I would hope that you could implement insertion sort and selection sort in about 30 minutes each, while merge sort and Quicksort may take closer to an hour each.
The biggest issue seems to be whether you hit bugs and how quickly you can identify those bugs.
Why were these sorting algorithms chosen? in specific, why was bubble sort not included?
I remember learning bubble sort when I searched about sorting before this class. Do you have any opinions on this algorithm and its role in the first steps of learning sorting?
Bubble sort is one of the worst O(n^2) algorithms in practice. No one should ever implement bubble sort. Owen Astrachan has written a longer explanation.
Are there particular data types or conditions where certain sorting algorithms tend to perform better or worse?
Insertion sort performs much better on already sorted (or mostly sorted) arrays. In fact, it’s O(n) for already sorted arrays.
Insertion sort performs much worse on reverse sorted (or mostly reverse-sorted) arrays.
Other than that, I’m not sure that order makes that much difference.
Regarding the pivot in Quicksort, do you want us to implement it so that the pivot is always randomly chosen? Or can we just choose a pivot (first/middle/last) and use that each time?
I’d prefer that you choose a random pivot. It tends to give a better running time. Picking the median of three random pivots may be even better.
There are lots of different Quicksorts out there. Do you care which we implement?
You can implement whichever you want, provide it has the key aspects of Quicksort. (UM): Divide and conquer algorithm, divide by a pivot (hopefully close to median), and rely on randomness to hope that get a good pivot.

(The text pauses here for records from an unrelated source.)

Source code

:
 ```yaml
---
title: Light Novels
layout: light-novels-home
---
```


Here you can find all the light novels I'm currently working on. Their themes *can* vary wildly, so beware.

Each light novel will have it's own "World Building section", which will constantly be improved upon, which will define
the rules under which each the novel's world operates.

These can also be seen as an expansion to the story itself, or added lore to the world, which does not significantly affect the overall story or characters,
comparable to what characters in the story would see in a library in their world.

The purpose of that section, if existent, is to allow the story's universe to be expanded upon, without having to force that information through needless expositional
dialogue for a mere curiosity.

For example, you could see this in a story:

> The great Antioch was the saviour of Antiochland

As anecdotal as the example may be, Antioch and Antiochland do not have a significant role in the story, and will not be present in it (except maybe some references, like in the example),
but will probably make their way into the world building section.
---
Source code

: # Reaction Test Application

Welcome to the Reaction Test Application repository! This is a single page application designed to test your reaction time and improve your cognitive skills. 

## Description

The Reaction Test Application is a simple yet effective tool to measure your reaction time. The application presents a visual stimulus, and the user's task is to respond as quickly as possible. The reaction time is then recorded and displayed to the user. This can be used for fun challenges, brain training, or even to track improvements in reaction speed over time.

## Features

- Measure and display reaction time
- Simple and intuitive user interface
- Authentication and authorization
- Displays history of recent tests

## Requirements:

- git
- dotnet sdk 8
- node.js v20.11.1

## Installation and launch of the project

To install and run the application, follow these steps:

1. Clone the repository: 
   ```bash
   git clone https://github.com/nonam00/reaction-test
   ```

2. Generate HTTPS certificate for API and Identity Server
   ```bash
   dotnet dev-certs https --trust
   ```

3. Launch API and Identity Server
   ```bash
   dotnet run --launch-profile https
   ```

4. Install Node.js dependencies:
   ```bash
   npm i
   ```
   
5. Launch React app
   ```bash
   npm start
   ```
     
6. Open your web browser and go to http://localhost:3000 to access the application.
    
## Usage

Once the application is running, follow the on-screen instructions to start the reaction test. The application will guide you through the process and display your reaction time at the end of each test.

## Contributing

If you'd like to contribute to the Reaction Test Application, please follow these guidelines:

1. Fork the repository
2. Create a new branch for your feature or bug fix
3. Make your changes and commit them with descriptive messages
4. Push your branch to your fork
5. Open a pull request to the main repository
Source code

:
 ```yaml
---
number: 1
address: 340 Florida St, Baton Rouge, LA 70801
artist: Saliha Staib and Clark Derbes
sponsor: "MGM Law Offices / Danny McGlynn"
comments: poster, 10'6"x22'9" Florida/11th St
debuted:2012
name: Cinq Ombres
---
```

*I don’t have any good ideas on how to get started.
“Hey ChatGPT, how can I write a fast sorting algorithm?”
Does my sort have to be stable?
Nope.
May we take advantage of parallel processing in our sorting algorithm?
No.
If I use randomness, isn’t there a chance that my algorithm will be inconsistent; sometimes fast and sometimes slow?
Certainly. The competition has multiple rounds to help alleviate such issues.
Do we get to know what’s different rounds of testing your competition will have?
I’m likely to do something like the
competeaspect inSortTools.
How different should our own sorting algorithm be from already existing algorithms to be considered “our own”? Can we implement an already existing algorithm that is not already included in the project?
It can be similar. I’d like you to play with what changes you can make to extant algorithms to make them work better (and/or what other ideas you can come up with).
What do you mean by creating your own sort? Does it mean that I can scan the whole array, and choose a fitting sorting technique based on the features? Or actually, create a new sorting technique similar to the ones we are implementing in part b?
I’d suggest a combination. Yes, you can pre-assess the data. You might choose to break the array up into parts and sort different parts with different algorithms. You could even just find ways to optimize one of the basic algorithms.
Could our own algorithm use the other sorting algorithms we implemented?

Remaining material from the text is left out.